La messa tra jeans in offerta e hamburger è stata celebrata da don Paolo Lojudice, uno dei direttori spirituali del Seminario: «Vogliamo dire anche a chi viene qui a fare shopping che sì, la loro vita, come quella di tutti noi, è caotica, andiamo tutti di corsa, ma si può sempre restare in contatto con l’Altissimo, ovunque. Ecco, magari per un laico la messa qui può essere un servizio in più offerto ai clienti, per noi è un segnale, un invito». E aggiunge don Fabio Corona, parroco di zona: «In fondo anche san Paolo e san Pietro quando andavano nelle piazze a predicare facevano quello che stiamo facendo noi. Le piazze oggi sono i centri commerciali».

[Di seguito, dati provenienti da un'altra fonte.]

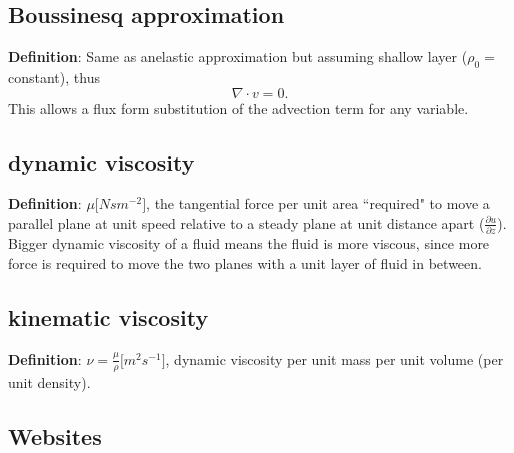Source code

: \subsection{Boussinesq approximation}
{\bf Definition}: Same as anelastic approximation but assuming shallow layer ($\rho_0 = $ constant),
thus
\begin{equation}
   \nabla \cdot v = 0.
\end{equation}
This allows a flux form substitution of the advection term for any variable.

\subsection{dynamic viscosity}
{\bf Definition}: $\mu \big[ N s m^{-2}\big]$, the tangential force per unit area ``required" to
move a parallel plane at unit speed relative to a steady plane at unit distance apart
($\frac{\partial u}{\partial z}$). Bigger dynamic viscosity of a fluid means the fluid is more
viscous, since more force is required to move the two planes with a unit layer of fluid in between.

\subsection{kinematic viscosity}
{\bf Definition}: $\nu = \frac{\mu}{\rho} \big[ m^2 s^{-1}\big]$, dynamic viscosity per unit mass per unit volume (per
unit density). 


%
\subsection{Websites}


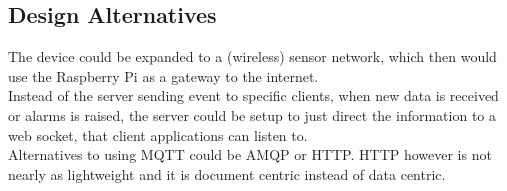 \subsection*{Design Alternatives}
The device could be expanded to a (wireless) sensor network, which then would use the Raspberry Pi as a gateway to the internet.\\
Instead of the server sending event to specific clients, when new data is received or alarms is raised, the server could be setup to just direct the information to a web socket, that client applications can listen to.\\
Alternatives to using MQTT could be AMQP or HTTP. HTTP however is not nearly as lightweight and it is document centric instead of data centric.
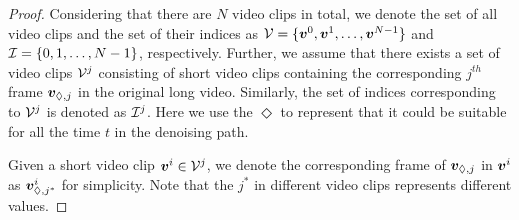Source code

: \documentclass{article}
\newtheorem{proof}{Proof}[section]
\begin{document}
\begin{proof}
Considering that there are $N$ video clips in total, we denote the set of all video clips and the set of their indices as $\gV=\{\vv^{0},\vv^{1}, \dots, \vv^{N-1}\}$ and $\gI = \{0,1,\dots,N-1\}$, respectively. Further, we assume that there exists a set of video clips $\gV^j$ consisting of short video clips containing the corresponding $j^{th}$ frame $\vv_{\Diamond,j}$ in the original long video. Similarly, the set of indices corresponding to $\gV^{j}$ is denoted as $\gI^j$. Here we use the $\Diamond$ to represent that it could be suitable for all the time $t$ in the denoising path.  

Given a short video clip $\vv^i \in \gV^j$, we denote the corresponding frame of $\vv_{\Diamond,j}$ in $\vv^i$  as $\vv^i_{\Diamond,j^*}$  for simplicity. Note that the $j^*$ in different video clips represents different values. 


\end{proof}
\end{document}
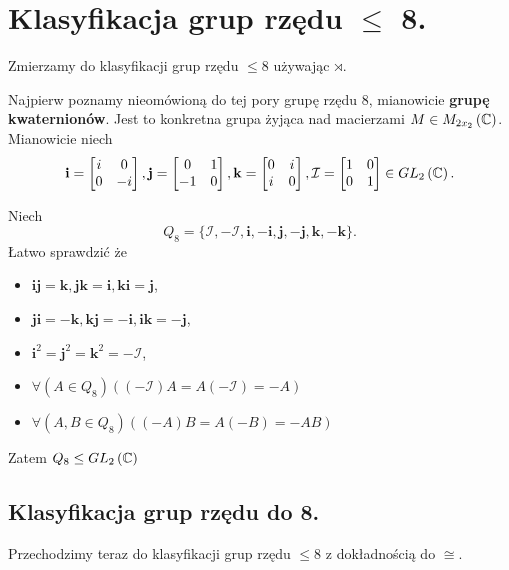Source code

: \section{Klasyfikacja grup rzędu $\le $ 8.}

\begin{context}
Zmierzamy do klasyfikacji grup rzędu $\le 8$ używając $\rtimes$.
\end{context}

Najpierw poznamy nieomówioną do tej pory grupę rzędu 8, mianowicie \textbf{grupę kwaternionów}. Jest to konkretna grupa żyjąca nad macierzami $M\in M_{2x_2}\left( \C \right) $. Mianowicie niech
\[
	\mathbf{i} =\begin{bmatrix} i & 0 \\0&-i \end{bmatrix}, \mathbf{j} = \begin{bmatrix} 0&1 \\ -1& 0 \end{bmatrix}, \mathbf{k} = \begin{bmatrix} 0 & i \\ i & 0 \end{bmatrix}, \mathcal{I} = \begin{bmatrix} 1 & 0 \\ 0 & 1 \end{bmatrix}  \in GL_2\left( \C \right) 
.\] 

Niech \[
Q_{8} = \{\mathcal{I}, -\mathcal{I}, \mathbf{i} , -\mathbf{i}, \mathbf{j}, -\mathbf{j} , \mathbf{k}, -\mathbf{k}  \} 
.\] 
Łatwo sprawdzić że
\begin{itemize}
	\item $\mathbf{i} \mathbf{j} = \mathbf{k}, \mathbf{j} \mathbf{k} = \mathbf{i}, \mathbf{k} \mathbf{i} = \mathbf{j} $,
	\item $\mathbf{j} \mathbf{i} = -\mathbf{k}, \mathbf{k} \mathbf{j} = -\mathbf{i}, \mathbf{i} \mathbf{k} = -\mathbf{j} $,
	\item  $\mathbf{i} ^{2} = \mathbf{j} ^{2} = \mathbf{k} ^2 = -\mathcal{I}$,
	\item $\forall\left(A\in Q_8\right) \left( \left( -\mathcal{I} \right) A = A\left( -\mathcal{I} \right) = -A \right) $
	\item $\forall\left(A,B \in Q_8\right)\left( \left( -A \right) B = A\left( -B \right) = -AB \right)  $
\end{itemize}

Zatem $Q_8 \le GL_{2}\left( \C \right) $

\subsection*{Klasyfikacja grup rzędu do 8.}
\begin{context}
Przechodzimy teraz do klasyfikacji grup rzędu $\le 8$ z dokładnością do $\cong$.
\end{context}

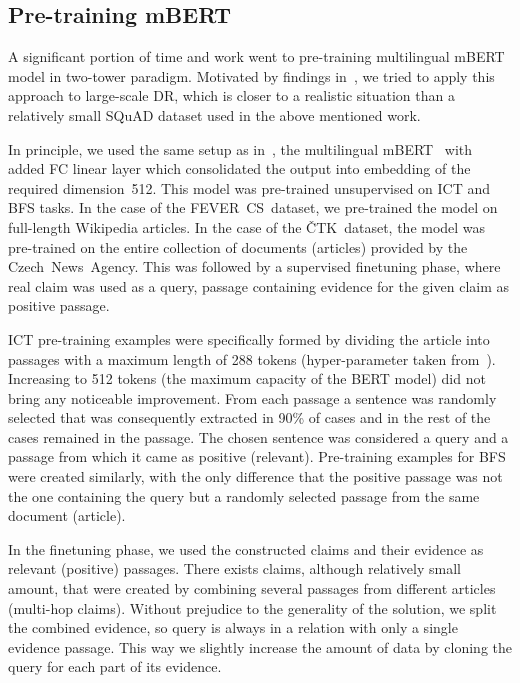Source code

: \subsection{Pre-training mBERT}
\label{sub:prop-pretrained}
    A significant portion of time and work went to pre-training multilingual mBERT model in two-tower paradigm. Motivated by findings in~\parencite{chang2020twotower}, we tried to apply this approach to large-scale DR, which is closer to a realistic situation than a relatively small SQuAD dataset used in the above mentioned work.

    In principle, we used the same setup as in~\parencite{chang2020twotower}, the multilingual mBERT~\parencite{devlin2018bert} with added FC linear layer which consolidated the output into embedding of the required dimension~512. This model was pre-trained unsupervised on ICT and BFS tasks. In the case of the FEVER~CS~dataset, we pre-trained the model on full-length Wikipedia articles. In the case of the ČTK~dataset, the model was pre-trained on the entire collection of documents (articles) provided by the Czech~News~Agency. This was followed by a supervised finetuning phase, where real claim was used as a query, passage containing evidence for the given claim as positive passage. 
    
    ICT pre-training examples were specifically formed by dividing the article into passages with a maximum length of 288 tokens (hyper-parameter taken from~\parencite{Lee_2019_ict}). Increasing to 512 tokens (the maximum capacity of the BERT model) did not bring any noticeable improvement.  From each passage a sentence was randomly selected that was consequently extracted in 90\% of cases and in the rest of the cases remained in the passage. The chosen sentence was considered a query and a passage from which it came as positive (relevant). Pre-training examples for BFS were created similarly, with the only difference that the positive passage was not the one containing the query but a randomly selected passage from the same document (article).
    
    In the finetuning phase, we used the constructed claims and their evidence as relevant (positive) passages. There exists claims, although relatively small amount, that were created by combining several passages from different articles (multi-hop claims). Without prejudice to the generality of the solution, we split the combined evidence, so query is always in a relation with only a single evidence passage. This way we slightly increase the amount of data by cloning the query for each part of its evidence.
    
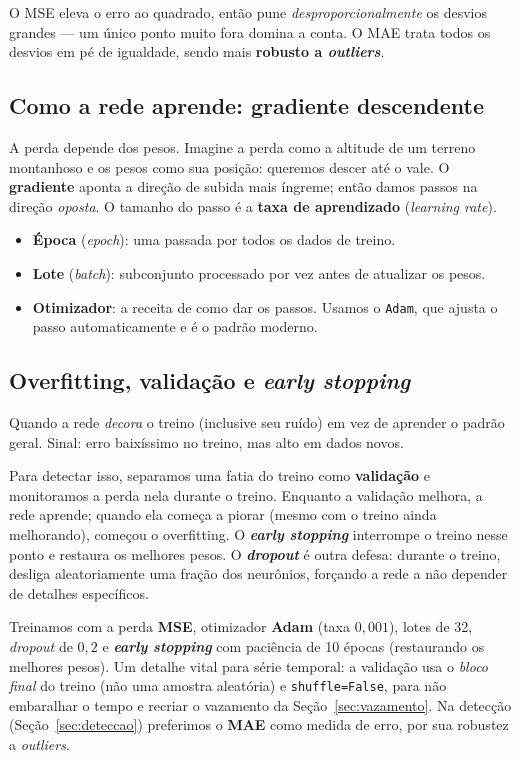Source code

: \begin{intuicao}
O MSE eleva o erro ao quadrado, então pune \emph{desproporcionalmente} os
desvios grandes --- um único ponto muito fora domina a conta. O MAE trata todos
os desvios em pé de igualdade, sendo mais \textbf{robusto a \emph{outliers}}.
\end{intuicao}

\subsection{Como a rede aprende: gradiente descendente}
A perda depende dos pesos. Imagine a perda como a altitude de um terreno
montanhoso e os pesos como sua posição: queremos descer até o vale. O
\textbf{gradiente} aponta a direção de subida mais íngreme; então damos passos
na direção \emph{oposta}. O tamanho do passo é a \textbf{taxa de aprendizado}
(\emph{learning rate}).

\begin{itemize}[noitemsep]
  \item \textbf{Época} (\emph{epoch}): uma passada por todos os dados de treino.
  \item \textbf{Lote} (\emph{batch}): subconjunto processado por vez antes de
        atualizar os pesos.
  \item \textbf{Otimizador}: a receita de como dar os passos. Usamos o
        \texttt{Adam}, que ajusta o passo automaticamente e é o padrão moderno.
\end{itemize}

\subsection{Overfitting, validação e \emph{early stopping}}
\begin{definicao}[Overfitting]
Quando a rede \emph{decora} o treino (inclusive seu ruído) em vez de aprender o
padrão geral. Sinal: erro baixíssimo no treino, mas alto em dados novos.
\end{definicao}

Para detectar isso, separamos uma fatia do treino como \textbf{validação} e
monitoramos a perda nela durante o treino. Enquanto a validação melhora, a rede
aprende; quando ela começa a piorar (mesmo com o treino ainda melhorando), começou
o overfitting. O \textbf{\emph{early stopping}} interrompe o treino nesse ponto e
restaura os melhores pesos. O \textbf{\emph{dropout}} é outra defesa: durante o
treino, desliga aleatoriamente uma fração dos neurônios, forçando a rede a não
depender de detalhes específicos.

\begin{naprat}
Treinamos com a perda \textbf{MSE}, otimizador \textbf{Adam} (taxa $0{,}001$),
lotes de 32, \emph{dropout} de $0{,}2$ e \textbf{\emph{early stopping}} com
paciência de 10 épocas (restaurando os melhores pesos). Um detalhe vital para
série temporal: a validação usa o \emph{bloco final} do treino (não uma amostra
aleatória) e \texttt{shuffle=False}, para não embaralhar o tempo e recriar o
vazamento da Seção~\ref{sec:vazamento}. Na detecção (Seção~\ref{sec:deteccao})
preferimos o \textbf{MAE} como medida de erro, por sua robustez a \emph{outliers}.
\end{naprat}
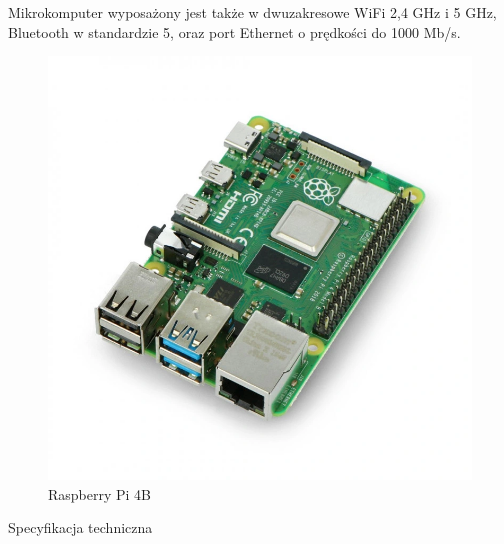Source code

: \documentclass[a4paper,12pt,reqno]{article}
\begin{document}
Mikrokomputer wyposażony jest także w dwuzakresowe WiFi 2,4 GHz i 5 GHz, Bluetooth w standardzie 5, oraz port Ethernet o prędkości do 1000 Mb/s.

\begin{figure}[H]%
\centering
\includegraphics[width=0.8\columnwidth]{imgs/raspberrypi4.png}
\caption{Raspberry Pi 4B \cite{img_rp4b} \label{rp4b}}
\quad
\end{figure}

Specyfikacja techniczna
\end{document}
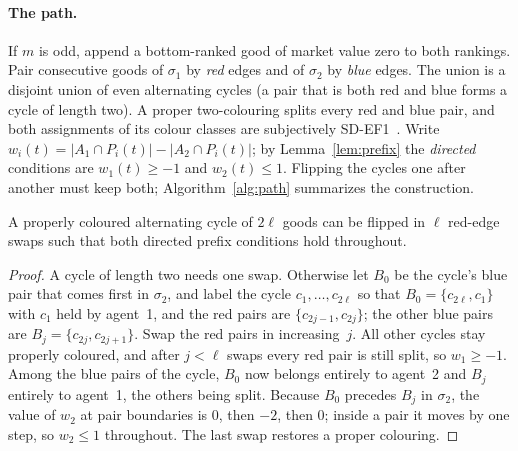\documentclass[sigconf,anonymous]{aamas}
\begin{document}
\paragraph{The path.} If $m$ is odd, append a bottom-ranked good of market value zero to both rankings. Pair consecutive goods of $\sigma_1$ by \emph{red} edges and of $\sigma_2$ by \emph{blue} edges. The union is a disjoint union of even alternating cycles (a pair that is both red and blue forms a cycle of length two). A proper two-colouring splits every red and blue pair, and both assignments of its colour classes are subjectively SD-EF1~\citep{kyropoulou2020group}. Write $w_i(t)=|A_1\cap P_i(t)|-|A_2\cap P_i(t)|$; by Lemma~\ref{lem:prefix} the \emph{directed} conditions are $w_1(t)\ge-1$ and $w_2(t)\le1$. Flipping the cycles one after another must keep both; Algorithm~\ref{alg:path} summarizes the construction.

\begin{lemma}\label{lem:flip}
A properly coloured alternating cycle of $2\ell$ goods can be flipped in $\ell$ red-edge swaps such that both directed prefix conditions hold throughout.
\end{lemma}
\begin{proof}
A cycle of length two needs one swap. Otherwise let $B_0$ be the cycle's blue pair that comes first in $\sigma_2$, and label the cycle $c_1,\dots,c_{2\ell}$ so that $B_0=\{c_{2\ell},c_1\}$ with $c_1$ held by agent~1, and the red pairs are $\{c_{2j-1},c_{2j}\}$; the other blue pairs are $B_j=\{c_{2j},c_{2j+1}\}$. Swap the red pairs in increasing~$j$. All other cycles stay properly coloured, and after $j<\ell$ swaps every red pair is still split, so $w_1\ge-1$. Among the blue pairs of the cycle, $B_0$ now belongs entirely to agent~2 and $B_j$ entirely to agent~1, the others being split. Because $B_0$ precedes $B_j$ in $\sigma_2$, the value of $w_2$ at pair boundaries is $0$, then $-2$, then $0$; inside a pair it moves by one step, so $w_2\le1$ throughout. The last swap restores a proper colouring.
\end{proof}
\end{document}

La messa al cinema sarà replicata solo domenica prossima. Ma a don Fabio piacerebbe farne un appuntamento fisso: «Stiamo valutando… È un esperimento, anche per il resto d’Italia. Vedremo come andrà e magari ne riparleremo con la direzione del centro commerciale, finora molto disponibile ». Intanto la messa volge al termine, il coro formato da tre ragazze, una chitarra e il flauto traverso suonato dal seminarista Sergio ce la mettono tutta, qualche curioso si affaccia e resta sulla porta. Quando tutto finisce è l’una passata, fuori le famiglie affollano i ristoranti, un occhio ai carrelli già pieni, e i negozi si svuotano. Gesù cacciò i mercanti dal tempio, duemila anni dopo i suoi sacerdoti ne escono per andare al mercato: le pecorelle smarrite, in fondo, possono pascolare anche in un ipermercato.

Ester Palma

Tags: LETTURE CHE CI CONSIGLIAMO · PIAZZETTA DELLE CHIACCHIERE

2 risposte ↓

  • 1 luciano // 30 Set 2008 alle 13:12

    Sinceramente l’accattivante idea del nostro parroco di cinecittà Est è stata solamente una conseguenza: vado dove sono i fedeli.
    Ed è la stessa risposta che si potrebbe dare al nostro parroco di San Marco, quando si chiede dove sia la gente la domenica mattina, con il suo consueto cipiglio.
    Ed allora accompagnamolo a Cinecittà est, a EurRoma 2, a Parco Leonardo (ed al Da Vinci che sta dall’altra parte), e vedrà dove si trova la gente.
    Ma il moderno parroco con il carrello ci da un altro spunto: faccio solo un servizio alla gente. E’ una buona risposta, ma è la risposta che vogliamo sentire noi, quando chiediamo alla COMUNITA’ una coerenza ed un impegno costante quello di stringersi intorno l’eucarestia la domenica mattina?
    E’ vero che la domenica si puo’ andare a Messa dove si vuole (ad esempio se la domenica si va al Divino Amore vi garantisco l’imossibilità al parcheggio della macchina), ma la comunità, questa entità quasi vagamente immateriale di cui facciamo parte, ha un significato per noi, o la Messa rimane un servizio solamente da ricevere?
    Anche io, devo dire che, con l’accelerazione e la frenesia dei nostri tempi (velocità a volte necessaria, senza che approfondisca il concetto), non sono più così sicuro che la risposyta ai nostri dubbi sia una sola.

    UN saluto

    Luciano

  • 2 daniele // 30 Set 2008 alle 16:49

    L’idea di celebrare una Messa là dove sono le donne e gli uomini del nostro tempo può essere una idea per diminuire le distanze tra cristiani praticanti e cristiani fai-da-te, ma non può essere molto di più.
    Giustamente Luciano parla di senso di Comunità, quel senso che ci fa sentire tutti partecipi di una unica realtà.
    Quello che manca è la consapevolezza di essere chiamati personalmente a formare la Chiesa, un’entità che è molto di più della somma dei singoli cristiani.